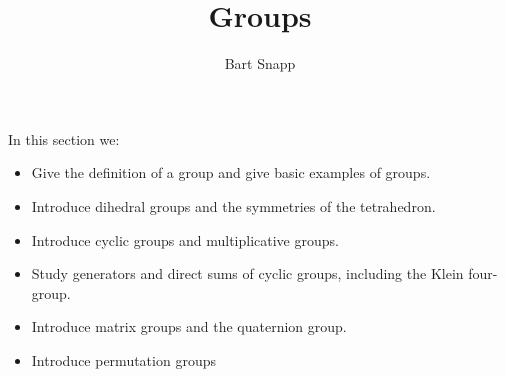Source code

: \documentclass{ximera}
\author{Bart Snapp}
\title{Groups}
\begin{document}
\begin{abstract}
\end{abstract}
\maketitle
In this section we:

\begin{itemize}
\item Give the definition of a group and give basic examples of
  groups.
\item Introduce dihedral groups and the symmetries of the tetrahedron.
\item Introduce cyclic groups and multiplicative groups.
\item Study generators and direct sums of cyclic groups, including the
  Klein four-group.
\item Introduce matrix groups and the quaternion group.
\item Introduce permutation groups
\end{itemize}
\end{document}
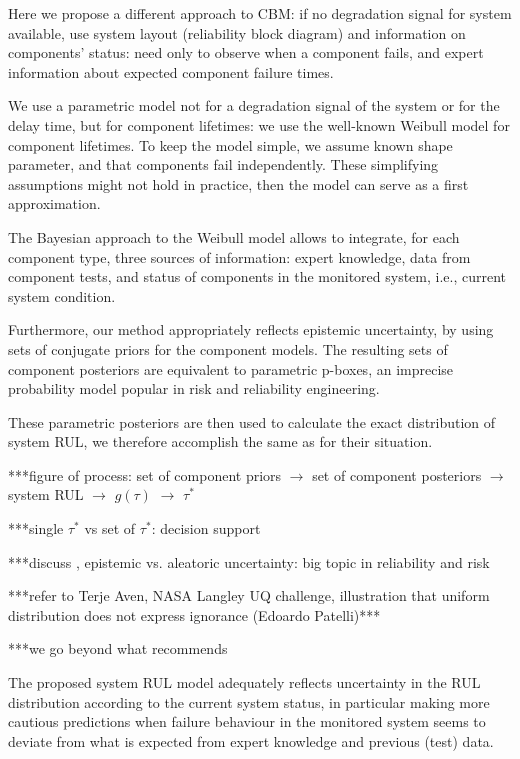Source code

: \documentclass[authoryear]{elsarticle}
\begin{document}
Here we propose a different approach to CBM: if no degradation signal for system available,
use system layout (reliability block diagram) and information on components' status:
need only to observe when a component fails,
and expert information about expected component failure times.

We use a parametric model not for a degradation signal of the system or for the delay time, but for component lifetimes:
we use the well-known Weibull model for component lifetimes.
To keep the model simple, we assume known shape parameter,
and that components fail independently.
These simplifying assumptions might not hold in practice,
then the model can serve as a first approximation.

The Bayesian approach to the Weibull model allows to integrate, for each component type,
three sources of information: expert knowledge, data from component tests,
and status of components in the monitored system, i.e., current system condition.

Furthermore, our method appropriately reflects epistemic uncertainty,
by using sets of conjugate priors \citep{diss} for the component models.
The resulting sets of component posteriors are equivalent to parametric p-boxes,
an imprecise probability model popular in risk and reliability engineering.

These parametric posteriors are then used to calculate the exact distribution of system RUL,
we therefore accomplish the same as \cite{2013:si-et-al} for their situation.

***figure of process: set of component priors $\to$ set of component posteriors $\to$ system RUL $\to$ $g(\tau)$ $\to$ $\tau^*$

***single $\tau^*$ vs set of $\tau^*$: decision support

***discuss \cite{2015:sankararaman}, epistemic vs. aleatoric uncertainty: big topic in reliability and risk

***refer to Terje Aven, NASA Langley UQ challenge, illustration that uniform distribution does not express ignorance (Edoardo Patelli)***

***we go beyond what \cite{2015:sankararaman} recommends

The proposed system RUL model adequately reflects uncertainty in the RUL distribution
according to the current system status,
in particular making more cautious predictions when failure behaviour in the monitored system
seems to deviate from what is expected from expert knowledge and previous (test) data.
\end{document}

....

# YOUR INSTRUCTIONS:
Please tally every line of the entries that holds "cyclic" and answer with that figure alone.

# ANSWER TO THIS EXERCISE:
2